本発明によれば、洗浄流体と、未結合の試薬とを重力ろ過するための装置であって、底部を多孔質膜で覆った2つ以上のウェルを有するフィルタプレートと、フィルタプレートの各ウェルと同数で且つ整列し、開放上部及び開放底部を有するウェルを有するキャリヤプレートと、収集トレーと、を含む装置が提供される。

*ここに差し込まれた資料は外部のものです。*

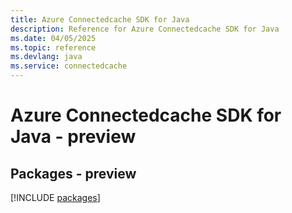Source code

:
 ```yaml
---
title: Azure Connectedcache SDK for Java
description: Reference for Azure Connectedcache SDK for Java
ms.date: 04/05/2025
ms.topic: reference
ms.devlang: java
ms.service: connectedcache
---
```

# Azure Connectedcache SDK for Java - preview
## Packages - preview
[!INCLUDE [packages](connectedcache-index.md)]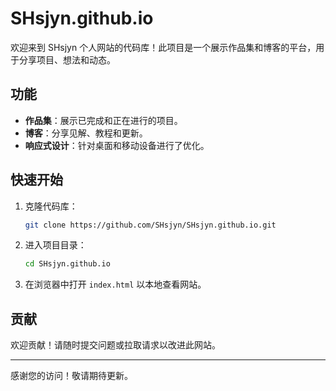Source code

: # SHsjyn.github.io

欢迎来到 SHsjyn 个人网站的代码库！此项目是一个展示作品集和博客的平台，用于分享项目、想法和动态。

## 功能

- **作品集**：展示已完成和正在进行的项目。
- **博客**：分享见解、教程和更新。
- **响应式设计**：针对桌面和移动设备进行了优化。

## 快速开始

1. 克隆代码库：
    ```bash
    git clone https://github.com/SHsjyn/SHsjyn.github.io.git
    ```
2. 进入项目目录：
    ```bash
    cd SHsjyn.github.io
    ```
3. 在浏览器中打开 `index.html` 以本地查看网站。

## 贡献

欢迎贡献！请随时提交问题或拉取请求以改进此网站。


---
感谢您的访问！敬请期待更新。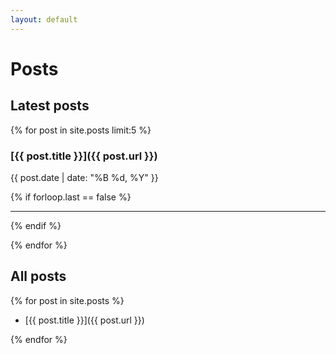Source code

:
 ```yaml
---
layout: default
---
```


# Posts

## Latest posts

{% for post in site.posts limit:5 %}

### [{{ post.title }}]({{ post.url }})

{{ post.date | date: "%B %d, %Y" }}

{% if forloop.last == false %}

* * *

{% endif %}

{% endfor %}

## All posts

{% for post in site.posts %}

* [{{ post.title }}]({{ post.url }})

{% endfor %}
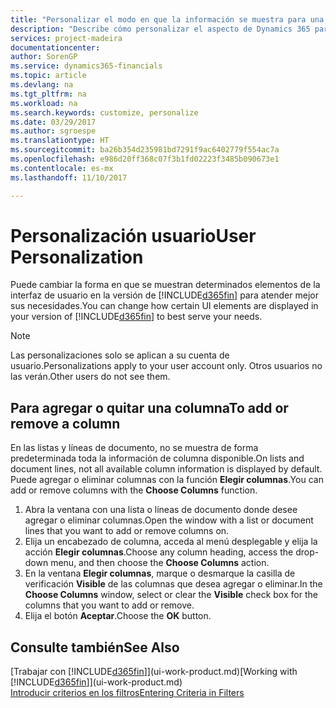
```yaml
---
title: "Personalizar el modo en que la información se muestra para una cuenta de usuario | Documentos de Microsoft"
description: "Describe cómo personalizar el aspecto de Dynamics 365 para la cuenta de usuario."
services: project-madeira
documentationcenter: 
author: SorenGP
ms.service: dynamics365-financials
ms.topic: article
ms.devlang: na
ms.tgt_pltfrm: na
ms.workload: na
ms.search.keywords: customize, personalize
ms.date: 03/29/2017
ms.author: sgroespe
ms.translationtype: HT
ms.sourcegitcommit: ba26b354d235981bd7291f9ac6402779f554ac7a
ms.openlocfilehash: e986d20ff368c07f3b1fd02223f3485b090673e1
ms.contentlocale: es-mx
ms.lasthandoff: 11/10/2017

---
```

# <a name="user-personalization"></a><span data-ttu-id="057ed-103">Personalización usuario</span><span class="sxs-lookup"><span data-stu-id="057ed-103">User Personalization</span></span>
<span data-ttu-id="057ed-104">Puede cambiar la forma en que se muestran determinados elementos de la interfaz de usuario en la versión de [!INCLUDE[d365fin](includes/d365fin_md.md)] para atender mejor sus necesidades.</span><span class="sxs-lookup"><span data-stu-id="057ed-104">You can change how certain UI elements are displayed in your version of [!INCLUDE[d365fin](includes/d365fin_md.md)] to best serve your needs.</span></span>

> [!NOTE]  
>   <span data-ttu-id="057ed-105">Las personalizaciones solo se aplican a su cuenta de usuario.</span><span class="sxs-lookup"><span data-stu-id="057ed-105">Personalizations apply to your user account only.</span></span> <span data-ttu-id="057ed-106">Otros usuarios no las verán.</span><span class="sxs-lookup"><span data-stu-id="057ed-106">Other users do not see them.</span></span>

## <a name="to-add-or-remove-a-column"></a><span data-ttu-id="057ed-107">Para agregar o quitar una columna</span><span class="sxs-lookup"><span data-stu-id="057ed-107">To add or remove a column</span></span>
<span data-ttu-id="057ed-108">En las listas y líneas de documento, no se muestra de forma predeterminada toda la información de columna disponible.</span><span class="sxs-lookup"><span data-stu-id="057ed-108">On lists and document lines, not all available column information is displayed by default.</span></span> <span data-ttu-id="057ed-109">Puede agregar o eliminar columnas con la función **Elegir columnas**.</span><span class="sxs-lookup"><span data-stu-id="057ed-109">You can add or remove columns with the **Choose Columns** function.</span></span>

1. <span data-ttu-id="057ed-110">Abra la ventana con una lista o líneas de documento donde desee agregar o eliminar columnas.</span><span class="sxs-lookup"><span data-stu-id="057ed-110">Open the window with a list or document lines that you want to add or remove columns on.</span></span>
2. <span data-ttu-id="057ed-111">Elija un encabezado de columna, acceda al menú desplegable y elija la acción **Elegir columnas**.</span><span class="sxs-lookup"><span data-stu-id="057ed-111">Choose any column heading, access the drop-down menu, and then choose the **Choose Columns** action.</span></span>
3. <span data-ttu-id="057ed-112">En la ventana **Elegir columnas**, marque o desmarque la casilla de verificación **Visible** de las columnas que desea agregar o eliminar.</span><span class="sxs-lookup"><span data-stu-id="057ed-112">In the **Choose Columns** window, select or clear the **Visible** check box for the columns that you want to add or remove.</span></span>
4. <span data-ttu-id="057ed-113">Elija el botón **Aceptar**.</span><span class="sxs-lookup"><span data-stu-id="057ed-113">Choose the **OK** button.</span></span>

## <a name="see-also"></a><span data-ttu-id="057ed-114">Consulte también</span><span class="sxs-lookup"><span data-stu-id="057ed-114">See Also</span></span>
<span data-ttu-id="057ed-115">[Trabajar con [!INCLUDE[d365fin](includes/d365fin_md.md)]](ui-work-product.md)</span><span class="sxs-lookup"><span data-stu-id="057ed-115">[Working with [!INCLUDE[d365fin](includes/d365fin_md.md)]](ui-work-product.md)</span></span>  
[<span data-ttu-id="057ed-116">Introducir criterios en los filtros</span><span class="sxs-lookup"><span data-stu-id="057ed-116">Entering Criteria in Filters</span></span>](ui-enter-criteria-filters.md)

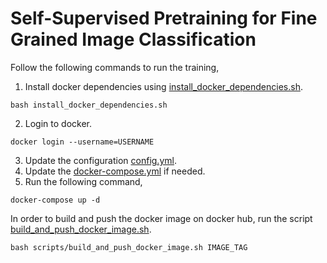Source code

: # Self-Supervised Pretraining for Fine Grained Image Classification

Follow the following commands to run the training,

1. Install docker dependencies using [install_docker_dependencies.sh](scripts/install_docker_dependencies.sh).
```bazaar
bash install_docker_dependencies.sh
```
2. Login to docker.
```bazaar
docker login --username=USERNAME
```
3. Update the configuration [config.yml](config.yml).
4. Update the [docker-compose.yml](docker-compose.yml) if needed.
5. Run the following command,
```bazaar
docker-compose up -d
```

In order to build and push the docker image on docker hub, run the script [build_and_push_docker_image.sh](scripts/build_and_push_docker_image.sh).
```bazaar
bash scripts/build_and_push_docker_image.sh IMAGE_TAG
```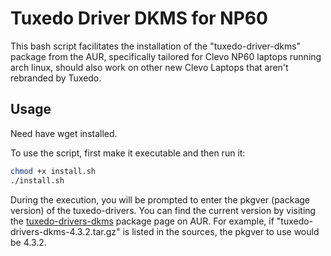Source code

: # Tuxedo Driver DKMS for NP60

This bash script facilitates the installation of the "tuxedo-driver-dkms" package from the AUR, specifically tailored for Clevo NP60 laptops running arch linux, should also work on other new Clevo Laptops that aren't rebranded by Tuxedo.

## Usage
Need have wget installed.

To use the script, first make it executable and then run it:

```bash
chmod +x install.sh
./install.sh
```

During the execution, you will be prompted to enter the pkgver (package version) of the tuxedo-drivers. You can find the current version by visiting the [tuxedo-drivers-dkms](https://aur.archlinux.org/packages/tuxedo-drivers-dkms) package page on AUR. For example, if "tuxedo-drivers-dkms-4.3.2.tar.gz" is listed in the sources, the pkgver to use would be 4.3.2.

本発明によれば、孔寸法が約1〜約5μm、好ましくは約3μmである親水性の膜を備えるフィルタプレートが提供される。
本発明によれば、ウェルを有するキャリヤプレートにして、前記ウェルの内径が、このキャリヤプレートと共に相互作用するフィルタプレートの各ウェルの外径よりも少なくとも若干大きいキャリヤプレートが提供される。
本発明によれば、親水性の膜を備えるフィルタプレートと、その内面を親水性としたウェルを備えるキャリヤプレートとが提供される。
マルチウェルフィルタプレートと、プレートキャリヤと、廃棄物収集体と、から形成され、細胞の重力流れ洗浄に使用するキットが提供される。
【0009】
本発明によれば、親水性の膜を有するマルチウェルフィルタプレートと、プレートキャリヤと、廃棄物/試薬収集体とから形成される、細胞の重力流れ洗浄に使用するキットが提供される。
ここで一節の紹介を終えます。